Rzeczpospolita
dotarła do
badań nastrojów społecznych
, które co miesiąc na zlecenie
Kancelarii Premiera
wykonują cztery podmioty: CBOS, Ipsos, Kantar i GUS. Z ich wyników Kancelaria opracowuje wskaźniki oraz średnią na pięciopunktowej skali, gdzie -2 to "skrajnie negatywny" a +2 - "skrajnie pozytywny". Jak zauważa dziennik, "to syntetyczny, a przez to najbardziej miarodajny obraz nastrojów społecznych od początku 2015 r.".
Szczegółowe pytania dotyczą
gospodarki i polityki
, m.in. oceny rządu, premiera, zaufania do niego, ale również oceny polityki, aktualnej sytuacji politycznej i gospodarczej.
Według
Rzeczpospolitej
wyniki badań są
"fatalne dla rządu PiS"
i pokazują, jak od 2020 roku, czyli od początku pandemii, następuje "spadek nastrojów w praktycznie każdej kategorii".

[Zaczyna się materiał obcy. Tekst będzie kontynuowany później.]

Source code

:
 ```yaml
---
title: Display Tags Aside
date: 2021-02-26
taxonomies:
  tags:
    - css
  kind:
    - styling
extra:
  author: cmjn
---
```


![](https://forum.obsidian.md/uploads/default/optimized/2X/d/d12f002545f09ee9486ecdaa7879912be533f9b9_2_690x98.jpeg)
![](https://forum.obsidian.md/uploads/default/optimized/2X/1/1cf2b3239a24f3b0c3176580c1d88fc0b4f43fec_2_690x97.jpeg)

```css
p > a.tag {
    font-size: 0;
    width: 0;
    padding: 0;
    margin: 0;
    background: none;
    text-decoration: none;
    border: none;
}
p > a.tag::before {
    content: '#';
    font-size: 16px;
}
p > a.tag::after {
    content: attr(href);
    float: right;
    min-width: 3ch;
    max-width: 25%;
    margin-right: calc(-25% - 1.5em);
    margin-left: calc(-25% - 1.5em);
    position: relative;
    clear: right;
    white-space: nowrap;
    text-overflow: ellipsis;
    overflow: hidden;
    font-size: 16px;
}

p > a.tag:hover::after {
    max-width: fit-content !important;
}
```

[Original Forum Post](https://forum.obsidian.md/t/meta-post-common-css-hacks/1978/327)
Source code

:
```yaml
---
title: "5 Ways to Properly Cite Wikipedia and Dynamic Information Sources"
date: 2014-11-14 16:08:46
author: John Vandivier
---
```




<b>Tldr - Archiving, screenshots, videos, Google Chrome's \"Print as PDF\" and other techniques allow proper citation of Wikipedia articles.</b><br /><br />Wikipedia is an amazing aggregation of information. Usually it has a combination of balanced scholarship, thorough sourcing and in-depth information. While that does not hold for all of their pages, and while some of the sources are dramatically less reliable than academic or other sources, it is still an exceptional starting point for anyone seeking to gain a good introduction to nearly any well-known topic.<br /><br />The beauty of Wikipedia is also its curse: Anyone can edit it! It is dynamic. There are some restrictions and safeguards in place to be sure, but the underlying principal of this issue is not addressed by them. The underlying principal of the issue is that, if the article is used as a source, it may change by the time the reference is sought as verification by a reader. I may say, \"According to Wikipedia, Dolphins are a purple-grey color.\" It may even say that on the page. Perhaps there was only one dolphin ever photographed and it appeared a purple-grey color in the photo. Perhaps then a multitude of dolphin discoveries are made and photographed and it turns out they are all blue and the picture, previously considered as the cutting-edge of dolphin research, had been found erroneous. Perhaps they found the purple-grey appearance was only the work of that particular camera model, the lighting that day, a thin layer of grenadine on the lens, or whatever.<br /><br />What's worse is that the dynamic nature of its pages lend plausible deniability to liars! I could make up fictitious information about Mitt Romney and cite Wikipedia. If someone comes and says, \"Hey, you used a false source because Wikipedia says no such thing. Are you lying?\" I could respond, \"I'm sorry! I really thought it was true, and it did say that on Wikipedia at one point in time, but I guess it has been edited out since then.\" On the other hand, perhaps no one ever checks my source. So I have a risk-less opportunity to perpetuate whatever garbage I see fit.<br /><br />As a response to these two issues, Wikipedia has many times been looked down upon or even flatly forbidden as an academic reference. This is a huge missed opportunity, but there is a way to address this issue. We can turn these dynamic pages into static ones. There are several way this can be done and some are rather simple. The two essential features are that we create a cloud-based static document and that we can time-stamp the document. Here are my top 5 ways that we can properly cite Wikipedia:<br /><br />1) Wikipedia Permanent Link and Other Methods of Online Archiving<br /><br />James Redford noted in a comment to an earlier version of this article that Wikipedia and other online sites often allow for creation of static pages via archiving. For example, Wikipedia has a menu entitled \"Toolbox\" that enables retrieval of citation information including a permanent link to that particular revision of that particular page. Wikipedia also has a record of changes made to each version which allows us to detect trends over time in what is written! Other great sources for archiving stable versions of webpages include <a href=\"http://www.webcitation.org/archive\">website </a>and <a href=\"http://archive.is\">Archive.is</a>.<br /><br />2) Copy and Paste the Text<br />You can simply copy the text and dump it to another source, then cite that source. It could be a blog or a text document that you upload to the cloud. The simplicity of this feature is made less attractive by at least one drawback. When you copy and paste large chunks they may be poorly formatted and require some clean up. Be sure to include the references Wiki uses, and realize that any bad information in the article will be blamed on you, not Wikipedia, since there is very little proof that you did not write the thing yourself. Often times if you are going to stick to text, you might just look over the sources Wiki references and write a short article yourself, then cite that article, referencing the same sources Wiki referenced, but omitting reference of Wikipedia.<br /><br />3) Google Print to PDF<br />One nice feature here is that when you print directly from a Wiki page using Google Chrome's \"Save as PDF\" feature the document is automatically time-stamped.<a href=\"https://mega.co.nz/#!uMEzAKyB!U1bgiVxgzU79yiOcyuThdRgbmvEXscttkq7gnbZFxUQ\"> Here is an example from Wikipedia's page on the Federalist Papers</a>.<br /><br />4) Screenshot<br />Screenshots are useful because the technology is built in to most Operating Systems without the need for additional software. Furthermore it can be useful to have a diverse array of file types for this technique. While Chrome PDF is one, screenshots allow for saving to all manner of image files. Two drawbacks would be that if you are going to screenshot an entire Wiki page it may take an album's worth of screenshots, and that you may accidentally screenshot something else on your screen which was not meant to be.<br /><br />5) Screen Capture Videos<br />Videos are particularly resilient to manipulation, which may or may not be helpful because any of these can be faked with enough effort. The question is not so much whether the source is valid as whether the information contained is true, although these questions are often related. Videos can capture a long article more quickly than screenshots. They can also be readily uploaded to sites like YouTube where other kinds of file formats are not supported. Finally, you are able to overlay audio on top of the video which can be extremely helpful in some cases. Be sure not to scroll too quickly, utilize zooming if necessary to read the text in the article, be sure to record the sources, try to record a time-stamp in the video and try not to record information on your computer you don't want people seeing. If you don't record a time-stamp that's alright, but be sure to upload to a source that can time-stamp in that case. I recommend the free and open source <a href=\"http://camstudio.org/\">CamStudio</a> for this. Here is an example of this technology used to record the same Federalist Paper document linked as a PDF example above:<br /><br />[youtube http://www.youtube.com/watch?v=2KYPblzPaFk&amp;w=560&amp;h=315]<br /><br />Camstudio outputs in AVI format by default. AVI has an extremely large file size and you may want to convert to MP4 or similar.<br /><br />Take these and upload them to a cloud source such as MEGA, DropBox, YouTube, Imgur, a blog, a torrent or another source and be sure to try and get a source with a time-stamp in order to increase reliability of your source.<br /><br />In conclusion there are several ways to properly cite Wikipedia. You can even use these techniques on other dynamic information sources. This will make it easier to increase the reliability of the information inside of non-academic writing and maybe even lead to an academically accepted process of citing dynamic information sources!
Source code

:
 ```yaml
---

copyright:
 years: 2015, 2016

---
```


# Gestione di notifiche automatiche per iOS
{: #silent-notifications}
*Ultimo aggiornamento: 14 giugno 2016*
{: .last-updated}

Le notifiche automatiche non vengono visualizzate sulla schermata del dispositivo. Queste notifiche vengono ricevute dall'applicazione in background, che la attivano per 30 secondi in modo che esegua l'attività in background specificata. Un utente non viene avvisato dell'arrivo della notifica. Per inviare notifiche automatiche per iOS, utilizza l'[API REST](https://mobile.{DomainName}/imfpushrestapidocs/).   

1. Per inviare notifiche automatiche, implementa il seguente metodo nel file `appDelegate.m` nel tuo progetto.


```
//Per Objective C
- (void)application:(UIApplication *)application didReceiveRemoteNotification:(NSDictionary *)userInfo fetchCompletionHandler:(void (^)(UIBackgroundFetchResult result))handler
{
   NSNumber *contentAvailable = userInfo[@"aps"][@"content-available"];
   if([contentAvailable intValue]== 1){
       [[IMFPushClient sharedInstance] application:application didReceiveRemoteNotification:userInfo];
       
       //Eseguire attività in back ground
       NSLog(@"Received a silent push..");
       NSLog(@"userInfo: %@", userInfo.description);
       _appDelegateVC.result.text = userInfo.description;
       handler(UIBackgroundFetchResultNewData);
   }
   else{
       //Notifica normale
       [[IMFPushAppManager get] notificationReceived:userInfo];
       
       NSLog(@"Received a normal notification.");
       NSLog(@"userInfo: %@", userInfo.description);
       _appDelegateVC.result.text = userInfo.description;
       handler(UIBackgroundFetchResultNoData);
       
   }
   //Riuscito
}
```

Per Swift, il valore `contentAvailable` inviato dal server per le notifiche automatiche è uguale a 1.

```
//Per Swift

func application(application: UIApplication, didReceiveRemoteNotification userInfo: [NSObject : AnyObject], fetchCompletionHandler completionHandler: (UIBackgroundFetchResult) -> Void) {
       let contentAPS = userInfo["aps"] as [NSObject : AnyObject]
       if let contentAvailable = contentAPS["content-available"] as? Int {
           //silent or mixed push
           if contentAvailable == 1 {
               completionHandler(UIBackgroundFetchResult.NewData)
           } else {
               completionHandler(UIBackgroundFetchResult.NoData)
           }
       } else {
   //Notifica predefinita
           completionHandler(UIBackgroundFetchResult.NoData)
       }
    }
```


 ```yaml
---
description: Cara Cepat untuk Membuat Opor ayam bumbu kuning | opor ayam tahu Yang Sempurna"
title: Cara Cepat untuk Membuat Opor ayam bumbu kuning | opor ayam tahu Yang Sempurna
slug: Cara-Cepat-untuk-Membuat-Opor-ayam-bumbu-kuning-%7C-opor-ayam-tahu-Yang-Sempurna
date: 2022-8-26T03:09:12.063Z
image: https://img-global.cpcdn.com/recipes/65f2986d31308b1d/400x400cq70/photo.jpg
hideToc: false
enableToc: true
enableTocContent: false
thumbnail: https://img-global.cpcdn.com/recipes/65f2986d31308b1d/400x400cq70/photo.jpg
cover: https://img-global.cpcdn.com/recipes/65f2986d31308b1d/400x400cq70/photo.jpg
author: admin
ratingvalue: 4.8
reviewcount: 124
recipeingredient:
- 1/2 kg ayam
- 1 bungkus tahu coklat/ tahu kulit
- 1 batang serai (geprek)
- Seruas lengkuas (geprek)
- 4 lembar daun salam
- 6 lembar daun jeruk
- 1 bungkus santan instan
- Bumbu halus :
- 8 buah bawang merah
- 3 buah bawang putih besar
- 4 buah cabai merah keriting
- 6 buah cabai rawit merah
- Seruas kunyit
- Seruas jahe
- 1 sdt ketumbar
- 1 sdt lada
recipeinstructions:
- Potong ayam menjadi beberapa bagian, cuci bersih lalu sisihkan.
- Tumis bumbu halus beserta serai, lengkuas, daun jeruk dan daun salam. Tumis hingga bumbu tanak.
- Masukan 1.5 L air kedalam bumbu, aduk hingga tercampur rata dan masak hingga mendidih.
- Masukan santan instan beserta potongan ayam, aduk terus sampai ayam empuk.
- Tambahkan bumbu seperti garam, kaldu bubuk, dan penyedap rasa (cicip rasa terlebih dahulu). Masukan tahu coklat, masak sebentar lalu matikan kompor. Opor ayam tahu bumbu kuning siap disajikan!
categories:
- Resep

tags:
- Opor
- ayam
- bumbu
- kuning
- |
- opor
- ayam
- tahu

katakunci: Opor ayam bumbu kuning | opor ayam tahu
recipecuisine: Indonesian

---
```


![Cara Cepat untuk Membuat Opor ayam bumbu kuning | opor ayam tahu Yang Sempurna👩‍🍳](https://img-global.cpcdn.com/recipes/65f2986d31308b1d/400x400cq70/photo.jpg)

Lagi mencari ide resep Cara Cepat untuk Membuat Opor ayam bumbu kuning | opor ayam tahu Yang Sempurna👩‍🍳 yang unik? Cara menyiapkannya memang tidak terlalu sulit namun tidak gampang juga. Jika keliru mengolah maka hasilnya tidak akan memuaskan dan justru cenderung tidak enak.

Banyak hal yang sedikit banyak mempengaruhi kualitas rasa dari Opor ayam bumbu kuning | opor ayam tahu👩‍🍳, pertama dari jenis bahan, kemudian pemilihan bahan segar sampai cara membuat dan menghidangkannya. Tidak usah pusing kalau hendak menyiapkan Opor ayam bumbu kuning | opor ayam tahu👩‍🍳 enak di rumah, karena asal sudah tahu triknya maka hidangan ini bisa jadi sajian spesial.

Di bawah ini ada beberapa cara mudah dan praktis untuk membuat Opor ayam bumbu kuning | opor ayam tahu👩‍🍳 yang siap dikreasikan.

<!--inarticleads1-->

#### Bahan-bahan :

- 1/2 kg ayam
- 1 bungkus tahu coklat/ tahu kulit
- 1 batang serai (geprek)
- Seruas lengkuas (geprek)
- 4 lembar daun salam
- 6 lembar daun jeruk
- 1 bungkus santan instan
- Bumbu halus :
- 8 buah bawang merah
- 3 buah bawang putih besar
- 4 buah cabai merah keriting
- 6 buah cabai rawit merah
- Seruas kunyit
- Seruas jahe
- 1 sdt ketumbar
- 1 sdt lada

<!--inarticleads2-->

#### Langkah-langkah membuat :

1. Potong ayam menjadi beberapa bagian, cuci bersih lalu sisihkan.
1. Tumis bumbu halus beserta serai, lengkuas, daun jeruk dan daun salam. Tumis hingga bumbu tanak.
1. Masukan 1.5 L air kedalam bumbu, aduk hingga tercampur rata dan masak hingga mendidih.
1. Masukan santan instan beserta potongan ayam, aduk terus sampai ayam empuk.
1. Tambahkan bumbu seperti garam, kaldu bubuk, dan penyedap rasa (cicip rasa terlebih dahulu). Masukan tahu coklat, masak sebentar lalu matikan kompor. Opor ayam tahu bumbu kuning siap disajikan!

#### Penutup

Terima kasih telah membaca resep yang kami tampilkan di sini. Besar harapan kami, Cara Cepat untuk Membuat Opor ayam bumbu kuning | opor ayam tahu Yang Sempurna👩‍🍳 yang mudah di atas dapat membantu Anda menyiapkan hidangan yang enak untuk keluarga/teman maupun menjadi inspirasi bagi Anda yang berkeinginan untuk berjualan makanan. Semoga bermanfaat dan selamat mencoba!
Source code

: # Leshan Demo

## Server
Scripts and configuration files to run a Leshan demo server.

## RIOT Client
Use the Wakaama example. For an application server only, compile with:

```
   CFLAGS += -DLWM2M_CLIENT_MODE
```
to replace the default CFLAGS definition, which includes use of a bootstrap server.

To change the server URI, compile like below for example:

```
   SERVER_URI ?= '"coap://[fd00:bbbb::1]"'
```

"Obecnie ocena sytuacji gospodarczej jest gorsza niż na początku pandemii, kiedy Europę i Polskę dotykały efekty lokcdownów - wynosi już
-0,861 pkt
, a ocena przyszłości gospodarczej
-0,831 pkt
. Po pierwszym roku pandemii najniższy indeks wynosił -0,841 pkt" - pisze
Rzeczpospolita
.
Wykres
, który publikuje
Rzeczpospolita
pokazuje, jak nastroje społeczne zmieniały się w zależności od przełomowych decyzji rządu, np. wprowadzeniu 500+ czy rozszerzeniu świadczenia. Notowania rządu wzrosły również, gdy
Beatę Szydło zastąpił Mateusz Morawiecki,
jego notowania do 2020 roku były "na plusie". To zmieniła jednak pandemia. Dziś ocena premiera to -0,412 pkt, a ocena rządu -0,417.
Socjolog
Jarosław Flis
, komentując wyniki badania dla
Rzeczpospolitej
, tłumaczy, że negatywne oceny rządu to nie tylko efekt pandemii i wojny.
-
Rząd od dwóch lat ma serie porażek, sam pakuje się w problemy
- mówi, wskazując na zamieszanie wokół Polskiego Ładu. - Wyrzucenie Jarosława Gowina z rządu spowodowało, że PiS balansuje na krawędzi, poza tym w samym rządzie jest wojna, a na zewnątrz konflikt z prezesem NIK Marianem Banasiem - dodaje.